(What is required):
Please copy each line of the records below that includes the word "type".

___ Material for this task ___

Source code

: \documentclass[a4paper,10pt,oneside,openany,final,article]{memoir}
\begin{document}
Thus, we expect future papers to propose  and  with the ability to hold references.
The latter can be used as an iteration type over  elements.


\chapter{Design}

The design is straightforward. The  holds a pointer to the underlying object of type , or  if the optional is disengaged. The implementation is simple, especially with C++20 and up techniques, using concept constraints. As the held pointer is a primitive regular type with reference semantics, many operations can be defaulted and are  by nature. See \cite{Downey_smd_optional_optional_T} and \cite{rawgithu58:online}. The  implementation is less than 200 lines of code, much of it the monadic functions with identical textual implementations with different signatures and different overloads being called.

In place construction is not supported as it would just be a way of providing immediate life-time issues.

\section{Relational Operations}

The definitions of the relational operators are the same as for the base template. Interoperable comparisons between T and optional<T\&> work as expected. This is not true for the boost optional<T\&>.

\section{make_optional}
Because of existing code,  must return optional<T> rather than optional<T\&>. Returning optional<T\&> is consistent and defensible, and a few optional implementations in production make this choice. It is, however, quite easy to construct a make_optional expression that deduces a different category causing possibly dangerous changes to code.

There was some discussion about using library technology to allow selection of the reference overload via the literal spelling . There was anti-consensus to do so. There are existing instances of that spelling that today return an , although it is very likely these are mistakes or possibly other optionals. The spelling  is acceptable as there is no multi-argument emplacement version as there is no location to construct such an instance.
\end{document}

___

(Solution to this task):
The latter can be used as an iteration type over  elements.
The design is straightforward. The  holds a pointer to the underlying object of type , or  if the optional is disengaged. The implementation is simple, especially with C++20 and up techniques, using concept constraints. As the held pointer is a primitive regular type with reference semantics, many operations can be defaulted and are  by nature. See \cite{Downey_smd_optional_optional_T} and \cite{rawgithu58:online}. The  implementation is less than 200 lines of code, much of it the monadic functions with identical textual implementations with different signatures and different overloads being called.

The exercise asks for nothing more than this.